To do ::
Output the records exactly, and drop each picture.

(Dataset entries)
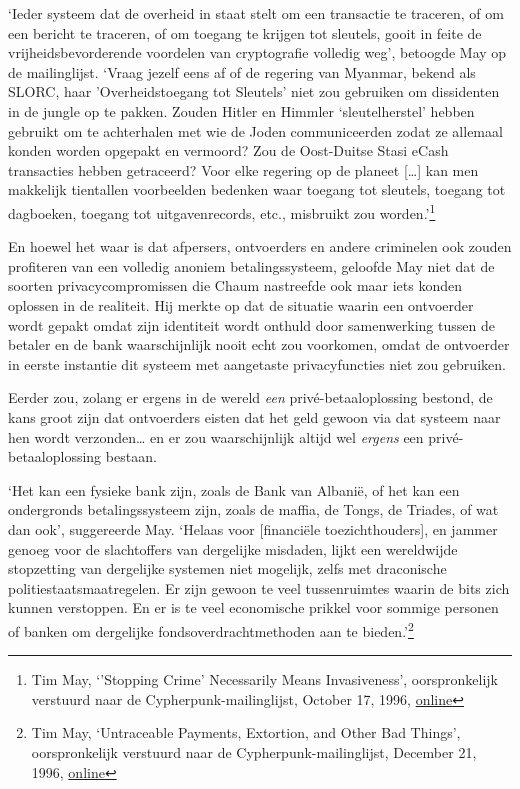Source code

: \documentclass[
  a5paper,
  smalldemyvopaper,11pt,twoside,onecolumn,openright,extrafontsizes]{memoir}
\begin{document}
`Ieder systeem dat de overheid in staat stelt om een transactie te
traceren, of om een bericht te traceren, of om toegang te krijgen tot
sleutels, gooit in feite de vrijheidsbevorderende voordelen van
cryptografie volledig weg', betoogde May op de mailinglijst. `Vraag
jezelf eens af of de regering van Myanmar, bekend als SLORC, haar
'Overheidstoegang tot Sleutels' niet zou gebruiken om dissidenten in de
jungle op te pakken. Zouden Hitler en Himmler `sleutelherstel' hebben
gebruikt om te achterhalen met wie de Joden communiceerden zodat ze
allemaal konden worden opgepakt en vermoord? Zou de Oost-Duitse Stasi
eCash transacties hebben getraceerd? Voor elke regering op de planeet
{[}\ldots{]} kan men makkelijk tientallen voorbeelden bedenken waar
toegang tot sleutels, toegang tot dagboeken, toegang tot
uitgavenrecords, etc., misbruikt zou worden.'\footnote{Tim May,
  `'Stopping Crime' Necessarily Means Invasiveness', oorspronkelijk
  verstuurd naar de Cypherpunk-mailinglijst, October 17, 1996,
  \href{https://cypherpunks.venona.com/date/1996/10/msg01269.html}{online}}

En hoewel het waar is dat afpersers, ontvoerders en andere criminelen
ook zouden profiteren van een volledig anoniem betalingssysteem,
geloofde May niet dat de soorten privacycompromissen die Chaum
nastreefde ook maar iets konden oplossen in de realiteit. Hij merkte op
dat de situatie waarin een ontvoerder wordt gepakt omdat zijn identiteit
wordt onthuld door samenwerking tussen de betaler en de bank
waarschijnlijk nooit echt zou voorkomen, omdat de ontvoerder in eerste
instantie dit systeem met aangetaste privacyfuncties niet zou gebruiken.

Eerder zou, zolang er ergens in de wereld \emph{een}
privé-betaaloplossing bestond, de kans groot zijn dat ontvoerders eisten
dat het geld gewoon via dat systeem naar hen wordt verzonden\ldots{} en
er zou waarschijnlijk altijd wel \emph{ergens} een privé-betaaloplossing
bestaan.

`Het kan een fysieke bank zijn, zoals de Bank van Albanië, of het kan
een ondergronds betalingssysteem zijn, zoals de maffia, de Tongs, de
Triades, of wat dan ook', suggereerde May. `Helaas voor {[}financiële
toezichthouders{]}, en jammer genoeg voor de slachtoffers van dergelijke
misdaden, lijkt een wereldwijde stopzetting van dergelijke systemen niet
mogelijk, zelfs met draconische politiestaatsmaatregelen. Er zijn gewoon
te veel tussenruimtes waarin de bits zich kunnen verstoppen. En er is te
veel economische prikkel voor sommige personen of banken om dergelijke
fondsoverdrachtmethoden aan te bieden.'\footnote{Tim May, `Untraceable
  Payments, Extortion, and Other Bad Things', oorspronkelijk verstuurd
  naar de Cypherpunk-mailinglijst, December 21, 1996,
  \href{https://cypherpunks.venona.com/date/1996/12/msg01468.html}{online}}
\end{document}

Response ::
Source code

: \documentclass[
  a5paper,
  smalldemyvopaper,11pt,twoside,onecolumn,openright,extrafontsizes]{memoir}
\begin{document}
`Ieder systeem dat de overheid in staat stelt om een transactie te
traceren, of om een bericht te traceren, of om toegang te krijgen tot
sleutels, gooit in feite de vrijheidsbevorderende voordelen van
cryptografie volledig weg', betoogde May op de mailinglijst. `Vraag
jezelf eens af of de regering van Myanmar, bekend als SLORC, haar
'Overheidstoegang tot Sleutels' niet zou gebruiken om dissidenten in de
jungle op te pakken. Zouden Hitler en Himmler `sleutelherstel' hebben
gebruikt om te achterhalen met wie de Joden communiceerden zodat ze
allemaal konden worden opgepakt en vermoord? Zou de Oost-Duitse Stasi
eCash transacties hebben getraceerd? Voor elke regering op de planeet
{[}\ldots{]} kan men makkelijk tientallen voorbeelden bedenken waar
toegang tot sleutels, toegang tot dagboeken, toegang tot
uitgavenrecords, etc., misbruikt zou worden.'\footnote{Tim May,
  `'Stopping Crime' Necessarily Means Invasiveness', oorspronkelijk
  verstuurd naar de Cypherpunk-mailinglijst, October 17, 1996,
  \href{https://cypherpunks.venona.com/date/1996/10/msg01269.html}{online}}

En hoewel het waar is dat afpersers, ontvoerders en andere criminelen
ook zouden profiteren van een volledig anoniem betalingssysteem,
geloofde May niet dat de soorten privacycompromissen die Chaum
nastreefde ook maar iets konden oplossen in de realiteit. Hij merkte op
dat de situatie waarin een ontvoerder wordt gepakt omdat zijn identiteit
wordt onthuld door samenwerking tussen de betaler en de bank
waarschijnlijk nooit echt zou voorkomen, omdat de ontvoerder in eerste
instantie dit systeem met aangetaste privacyfuncties niet zou gebruiken.

Eerder zou, zolang er ergens in de wereld \emph{een}
privé-betaaloplossing bestond, de kans groot zijn dat ontvoerders eisten
dat het geld gewoon via dat systeem naar hen wordt verzonden\ldots{} en
er zou waarschijnlijk altijd wel \emph{ergens} een privé-betaaloplossing
bestaan.

`Het kan een fysieke bank zijn, zoals de Bank van Albanië, of het kan
een ondergronds betalingssysteem zijn, zoals de maffia, de Tongs, de
Triades, of wat dan ook', suggereerde May. `Helaas voor {[}financiële
toezichthouders{]}, en jammer genoeg voor de slachtoffers van dergelijke
misdaden, lijkt een wereldwijde stopzetting van dergelijke systemen niet
mogelijk, zelfs met draconische politiestaatsmaatregelen. Er zijn gewoon
te veel tussenruimtes waarin de bits zich kunnen verstoppen. En er is te
veel economische prikkel voor sommige personen of banken om dergelijke
fondsoverdrachtmethoden aan te bieden.'\footnote{Tim May, `Untraceable
  Payments, Extortion, and Other Bad Things', oorspronkelijk verstuurd
  naar de Cypherpunk-mailinglijst, December 21, 1996,
  \href{https://cypherpunks.venona.com/date/1996/12/msg01468.html}{online}}
\end{document}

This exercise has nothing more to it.